The Torah scrolls are written in a very precise Hebrew calligraphy. The Hebrew alphabet contains no vowels. The vowel sounds are provided by symbols below the letters. However, the vowel sounds' symbols are not written into the scrolls. As such, one reading from the Torah would have to know the text well enough to decipher it without vowels. In the Hebrew language it's very easy to make a mistake and mispronounce a word if one uses the wrong vowel sound, thus changing the meaning of the word.  If the one reading from the Torah were to reverse the vowel sounds in the Hebrew word for water (mayim), the resulting word (miyam) would mean "from the sea".
 
Since the Torah is the Holy Book, mispronouncing a word, would alter its meaning. By extension, it would alter the meaning of the verse it's in. That could amount to heresy.
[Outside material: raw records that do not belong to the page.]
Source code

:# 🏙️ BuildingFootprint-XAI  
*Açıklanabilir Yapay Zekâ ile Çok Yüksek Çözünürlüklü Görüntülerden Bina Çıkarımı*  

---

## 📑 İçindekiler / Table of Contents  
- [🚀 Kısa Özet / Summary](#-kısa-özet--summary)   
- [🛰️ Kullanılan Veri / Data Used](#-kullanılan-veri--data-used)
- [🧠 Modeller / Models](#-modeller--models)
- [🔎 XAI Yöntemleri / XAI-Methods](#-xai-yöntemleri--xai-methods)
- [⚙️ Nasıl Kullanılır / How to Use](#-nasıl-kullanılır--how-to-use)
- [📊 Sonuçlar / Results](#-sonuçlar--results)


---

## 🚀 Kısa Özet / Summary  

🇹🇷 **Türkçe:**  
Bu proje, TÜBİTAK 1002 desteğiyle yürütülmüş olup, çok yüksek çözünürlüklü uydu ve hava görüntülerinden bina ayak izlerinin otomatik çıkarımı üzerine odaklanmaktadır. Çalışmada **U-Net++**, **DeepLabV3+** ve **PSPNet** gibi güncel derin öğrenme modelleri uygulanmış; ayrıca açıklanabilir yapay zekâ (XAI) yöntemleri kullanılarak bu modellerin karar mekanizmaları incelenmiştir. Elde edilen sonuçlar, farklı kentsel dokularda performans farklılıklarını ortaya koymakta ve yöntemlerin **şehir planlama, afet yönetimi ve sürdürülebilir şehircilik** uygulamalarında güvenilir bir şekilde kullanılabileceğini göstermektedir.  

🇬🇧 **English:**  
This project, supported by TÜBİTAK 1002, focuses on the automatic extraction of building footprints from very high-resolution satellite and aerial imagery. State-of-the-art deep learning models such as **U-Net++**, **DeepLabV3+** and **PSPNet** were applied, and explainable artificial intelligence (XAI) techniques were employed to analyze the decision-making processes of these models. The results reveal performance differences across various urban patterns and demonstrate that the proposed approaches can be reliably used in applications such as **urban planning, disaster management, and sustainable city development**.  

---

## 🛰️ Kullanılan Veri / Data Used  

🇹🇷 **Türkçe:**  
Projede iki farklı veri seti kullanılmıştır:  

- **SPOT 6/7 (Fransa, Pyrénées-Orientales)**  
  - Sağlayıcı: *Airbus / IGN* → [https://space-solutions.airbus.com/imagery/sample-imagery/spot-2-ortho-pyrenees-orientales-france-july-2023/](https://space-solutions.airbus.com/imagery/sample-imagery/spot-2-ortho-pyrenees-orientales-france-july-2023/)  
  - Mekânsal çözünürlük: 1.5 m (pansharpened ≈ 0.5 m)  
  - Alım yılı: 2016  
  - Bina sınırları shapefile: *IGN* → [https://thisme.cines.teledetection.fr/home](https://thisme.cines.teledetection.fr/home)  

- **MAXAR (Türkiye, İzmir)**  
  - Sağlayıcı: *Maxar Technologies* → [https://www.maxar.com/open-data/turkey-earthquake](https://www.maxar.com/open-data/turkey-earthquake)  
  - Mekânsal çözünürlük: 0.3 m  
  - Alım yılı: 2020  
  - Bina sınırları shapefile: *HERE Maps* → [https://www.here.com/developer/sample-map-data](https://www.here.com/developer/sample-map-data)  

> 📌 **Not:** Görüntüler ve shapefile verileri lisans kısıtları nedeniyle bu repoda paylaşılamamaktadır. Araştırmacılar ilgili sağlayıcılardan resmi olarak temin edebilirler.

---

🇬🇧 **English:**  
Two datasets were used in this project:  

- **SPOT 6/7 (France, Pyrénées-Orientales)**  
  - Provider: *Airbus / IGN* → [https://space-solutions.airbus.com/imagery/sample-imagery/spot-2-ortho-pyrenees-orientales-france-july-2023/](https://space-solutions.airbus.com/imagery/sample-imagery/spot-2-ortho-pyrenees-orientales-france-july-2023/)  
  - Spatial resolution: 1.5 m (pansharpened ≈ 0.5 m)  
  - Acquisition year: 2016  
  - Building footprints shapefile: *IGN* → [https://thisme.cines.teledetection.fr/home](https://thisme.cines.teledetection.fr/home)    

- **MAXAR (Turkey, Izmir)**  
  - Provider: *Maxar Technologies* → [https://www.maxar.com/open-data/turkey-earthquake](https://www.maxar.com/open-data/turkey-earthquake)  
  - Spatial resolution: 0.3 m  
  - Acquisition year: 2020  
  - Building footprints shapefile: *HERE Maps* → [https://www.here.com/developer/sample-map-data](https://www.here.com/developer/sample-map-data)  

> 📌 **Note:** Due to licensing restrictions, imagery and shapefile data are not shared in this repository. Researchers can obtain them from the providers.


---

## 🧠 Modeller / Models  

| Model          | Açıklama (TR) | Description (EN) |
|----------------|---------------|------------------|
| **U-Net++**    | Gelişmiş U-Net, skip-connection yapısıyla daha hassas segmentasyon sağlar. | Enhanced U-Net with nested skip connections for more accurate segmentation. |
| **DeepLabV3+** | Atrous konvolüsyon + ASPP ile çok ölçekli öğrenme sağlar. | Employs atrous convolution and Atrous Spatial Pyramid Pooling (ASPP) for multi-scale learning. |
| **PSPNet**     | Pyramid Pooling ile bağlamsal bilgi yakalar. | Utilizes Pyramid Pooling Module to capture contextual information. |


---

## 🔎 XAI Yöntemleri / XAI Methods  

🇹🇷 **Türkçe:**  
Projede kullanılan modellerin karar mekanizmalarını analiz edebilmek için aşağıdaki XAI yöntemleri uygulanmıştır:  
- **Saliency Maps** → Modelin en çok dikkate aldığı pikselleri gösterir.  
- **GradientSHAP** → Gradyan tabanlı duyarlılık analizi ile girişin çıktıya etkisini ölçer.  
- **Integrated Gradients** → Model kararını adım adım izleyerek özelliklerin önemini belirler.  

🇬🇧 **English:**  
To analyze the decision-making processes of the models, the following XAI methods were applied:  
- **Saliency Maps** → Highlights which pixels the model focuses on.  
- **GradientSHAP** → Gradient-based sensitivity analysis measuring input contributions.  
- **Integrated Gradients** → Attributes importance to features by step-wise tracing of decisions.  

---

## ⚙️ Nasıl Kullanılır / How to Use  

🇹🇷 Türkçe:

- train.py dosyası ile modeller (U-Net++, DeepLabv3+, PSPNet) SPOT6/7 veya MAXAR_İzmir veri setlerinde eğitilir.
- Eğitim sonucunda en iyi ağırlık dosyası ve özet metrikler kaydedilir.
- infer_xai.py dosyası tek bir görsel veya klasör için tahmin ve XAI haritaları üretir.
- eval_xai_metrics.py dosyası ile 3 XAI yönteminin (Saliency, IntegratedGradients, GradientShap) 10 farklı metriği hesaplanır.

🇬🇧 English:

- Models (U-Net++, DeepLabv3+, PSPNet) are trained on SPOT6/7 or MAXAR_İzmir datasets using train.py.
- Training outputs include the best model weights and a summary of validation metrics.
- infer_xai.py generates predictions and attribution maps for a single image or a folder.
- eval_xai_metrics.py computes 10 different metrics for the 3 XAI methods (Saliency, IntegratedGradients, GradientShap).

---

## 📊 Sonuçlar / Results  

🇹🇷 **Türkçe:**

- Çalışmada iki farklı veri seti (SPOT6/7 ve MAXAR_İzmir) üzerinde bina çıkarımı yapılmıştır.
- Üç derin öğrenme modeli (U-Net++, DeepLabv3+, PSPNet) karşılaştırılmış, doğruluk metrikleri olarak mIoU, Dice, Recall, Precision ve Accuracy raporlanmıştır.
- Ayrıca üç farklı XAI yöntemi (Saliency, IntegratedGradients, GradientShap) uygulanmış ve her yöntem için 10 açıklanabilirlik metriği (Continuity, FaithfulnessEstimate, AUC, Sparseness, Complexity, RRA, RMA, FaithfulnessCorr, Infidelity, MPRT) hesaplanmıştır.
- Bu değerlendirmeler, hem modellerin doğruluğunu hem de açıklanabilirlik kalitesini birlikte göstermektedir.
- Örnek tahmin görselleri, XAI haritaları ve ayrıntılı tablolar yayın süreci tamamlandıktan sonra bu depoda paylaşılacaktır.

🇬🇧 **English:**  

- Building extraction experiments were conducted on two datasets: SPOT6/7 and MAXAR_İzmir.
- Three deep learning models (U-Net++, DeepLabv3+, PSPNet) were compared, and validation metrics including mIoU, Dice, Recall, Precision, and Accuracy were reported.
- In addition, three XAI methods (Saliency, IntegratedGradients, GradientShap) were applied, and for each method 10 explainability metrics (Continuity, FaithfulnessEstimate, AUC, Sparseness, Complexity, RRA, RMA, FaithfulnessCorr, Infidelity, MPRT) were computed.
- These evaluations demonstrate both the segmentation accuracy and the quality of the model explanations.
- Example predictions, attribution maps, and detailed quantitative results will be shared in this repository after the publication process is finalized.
We don't like that kind of thing, and try to avoid it.  
 
In addition to having to read letters with vowels that aren't there, and decipher  sentence structure, one must know, and correctly apply the melodic sequences/chants associated with each word or phrase in the portion of the Torah being read for the congregation at a given time. This is a lot of memorization. With no vowels,  the occasional word that's purposely misspelled, or which appears differently than it is to be pronounced, no punctuation, and the melodic chanting, reading from a Torah scroll is no walk in the park for the average Joe. My father was not an Average Joe.
 
He was an outgoing fellow (much like Ralph), loved to sing. He also loved to entertain. He often led people in song...whether they wanted to sing or not. But his joy was contagious.
 
During the high holy days in the mid to late 1970s, my father and our family prayed at the auditorium of Fair Lawn High School. Our synagogue could not fit all the three-day-a-year Jews, plus the regular congregation who showed up.  For several years, our congregation hired Velvel Pasternak to lead the high holy day services. What a voice on him! He was, and is, quite the musician. I hope he's still alive and well. 
 
My father was like The Supremes to Velvel's Diana Ross (oh, how my Rabbi would smack me if he saw that comparison). My father would chime in during the little lulls in the cadences of Velvel's singing, chanting, and intoning. My father had a little riff he liked to belt out during these lulls.  My father's riff caught on.
 
Pretty soon, people started singing along with my father's interim-riff (riffus interruptus). It became like a big band "call and response" kind of thing. In many big band arrangements, first the saxes made a statement (Notice how we've effortlessly moved back about 30 years in our music history lesson, boys and girls), then the brass would respond with a short little riff to fill in during the saxes' rest.  But I digress.
 
I vaguely remember hearing people in our congregation say how they were looking forward to this year's services so that they could sing along with Velvel and "answer" along with Joe (that's my father). Yosef Tzvi (that's his Hebrew name)  /Hersz (that's his Romanian name).
 
When I got older and heard others, in communities far flung from Fair Lawn (say THAT 5 times fast, why don'tcha..come on "Far Flung from Fair Lawn, Far...you get it), singing my father's Rosh HaShana riff, I wondered where it had come from. One day I'll ask my good friend Jonathan Rimberg .
 
Jonathan studied with my father at one time. Nothing musical, I don't think. I only remember that Jonathan would come to the house on the occasional Saturday afternoon to study with my father, and subsequently spend time with me. I think my father helped Jonathan with Talmud, though I'm not sure.
 
My father was a man of many skills. I remember at one time there was discussion about our house about him being a simultaneous translator for the UN. He was quite facile with languages..but probably not U.N. good.
 
I know that he spoke English, Hebrew, Yiddish, Polish, Hungarian, French, Arabic, Czech, and probably Roumanian (I suppose..I wouldn't know it from Czech). I imagine he knew other languages too. He probably could have learned the Asian languages since they're so inflection-oriented, and my Dad was very good about listening for tonalities in language. I imagine all that training for Torah chanting may have helped those abilities along quite a bit.
 
In my father's house, as in the homes of many immigrant families, a sentence could consist of words in several languages.  Conversations would begin in English, have two words of Yiddish, make a sudden left turn into French, and end in Hungarian. It was quite amusing and strange. When I was in my single-digit years I would often listen and try and guess what language was the one of the moment. My first language was French, so deciphering that one that was easy. I learned Hebrew in school. Yiddish is a mixture of (street) German and Hebrew..On all those other Eastern European languages, it was anyone's guess.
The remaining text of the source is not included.